((

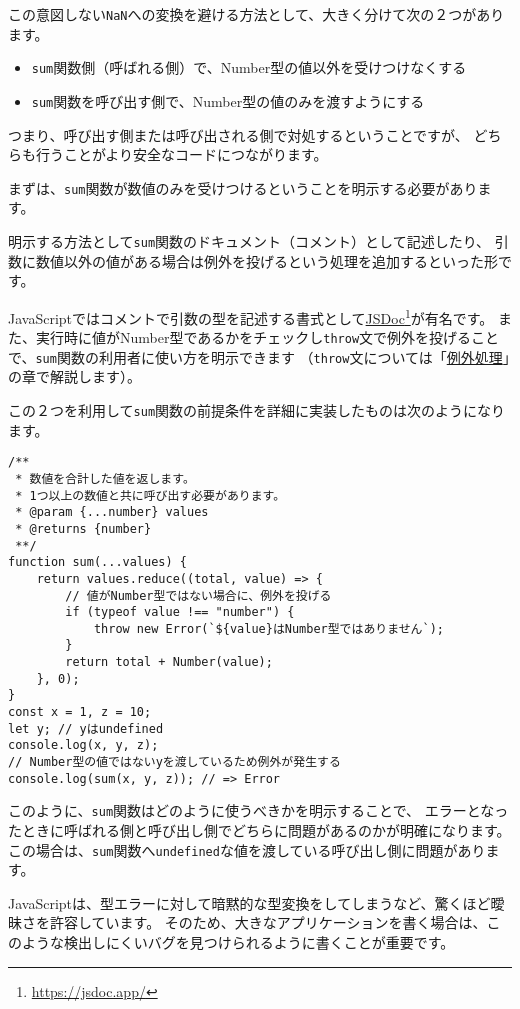 この意図しない\texttt{NaN}への変換を避ける方法として、大きく分けて次の２つがあります。

\begin{itemize}
\item
  \texttt{sum}関数側（呼ばれる側）で、Number型の値以外を受けつけなくする
\item
  \texttt{sum}関数を呼び出す側で、Number型の値のみを渡すようにする
\end{itemize}

つまり、呼び出す側または呼び出される側で対処するということですが、
どちらも行うことがより安全なコードにつながります。

まずは、\texttt{sum}関数が数値のみを受けつけるということを明示する必要があります。

明示する方法として\texttt{sum}関数のドキュメント（コメント）として記述したり、
引数に数値以外の値がある場合は例外を投げるという処理を追加するといった形です。

JavaScriptではコメントで引数の型を記述する書式として\href{https://jsdoc.app/}{JSDoc}\footnote{\url{https://jsdoc.app/}}が有名です。
また、実行時に値がNumber型であるかをチェックし\texttt{throw}文で例外を投げることで、\texttt{sum}関数の利用者に使い方を明示できます
（\texttt{throw}文については「\hyperlink{error-handling}{例外処理}」の章で解説します）。

この２つを利用して\texttt{sum}関数の前提条件を詳細に実装したものは次のようになります。

\begin{lstlisting}
/**
 * 数値を合計した値を返します。
 * 1つ以上の数値と共に呼び出す必要があります。
 * @param {...number} values
 * @returns {number}
 **/
function sum(...values) {
    return values.reduce((total, value) => {
        // 値がNumber型ではない場合に、例外を投げる
        if (typeof value !== "number") {
            throw new Error(`${value}はNumber型ではありません`);
        }
        return total + Number(value);
    }, 0);
}
const x = 1, z = 10;
let y; // yはundefined
console.log(x, y, z);
// Number型の値ではないyを渡しているため例外が発生する
console.log(sum(x, y, z)); // => Error
\end{lstlisting}

このように、\texttt{sum}関数はどのように使うべきかを明示することで、
エラーとなったときに呼ばれる側と呼び出し側でどちらに問題があるのかが明確になります。
この場合は、\texttt{sum}関数へ\texttt{undefined}な値を渡している呼び出し側に問題があります。

JavaScriptは、型エラーに対して暗黙的な型変換をしてしまうなど、驚くほど曖昧さを許容しています。
そのため、大きなアプリケーションを書く場合は、このような検出しにくいバグを見つけられるように書くことが重要です。

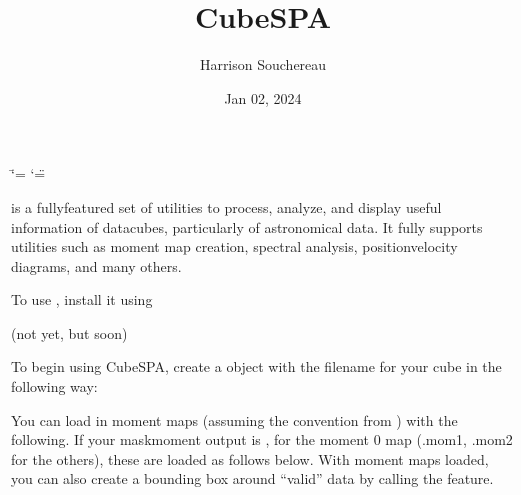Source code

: \documentclass[letterpaper,10pt,english]{sphinxmanual}
\title{CubeSPA}
\date{Jan 02, 2024}
\author{Harrison Souchereau}
\begin{document}
\ifdefined\shorthandoff
  \ifnum\catcode`\=\string=\active\shorthandoff{=}\fi
  \ifnum\catcode`\"=\active{}\fi
\fi

\pagestyle{empty}
\sphinxmaketitle
\pagestyle{plain}
\sphinxtableofcontents
\pagestyle{normal}
\label{\detokenize{index::doc}}


\sphinxAtStartPar
{} is a fully\sphinxhyphen{}featured set of utilities to process, analyze, and display useful information of datacubes, particularly
of astronomical data. It fully supports utilities such as moment map creation, spectral analysis, position\sphinxhyphen{}velocity diagrams, and
many others.

\sphinxAtStartPar
To use , install it using

\sphinxAtStartPar
{} (not yet, but soon)

\sphinxAtStartPar
To begin using CubeSPA, create a  object with the filename for your cube in the following way:

\begin{sphinxVerbatim}[commandchars=\\\{\}]
  
  
\end{sphinxVerbatim}

\sphinxAtStartPar
You can load in moment maps (assuming the convention from   ) with the following. If your maskmoment output is
, for the moment 0 map (.mom1, .mom2 for the others), these are loaded as follows below. With
moment maps loaded, you can also create a bounding box around “valid” data by calling the  feature.

\begin{sphinxVerbatim}[commandchars=\\\{\}]
  
  
    
\end{sphinxVerbatim}
\end{document}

))

Task description
Using the records above, select and copy every line that has the word "active".

Answer to this task
  \ifnum\catcode`\=\string=\active\shorthandoff{=}\fi
  \ifnum\catcode`\"=\active{}\fi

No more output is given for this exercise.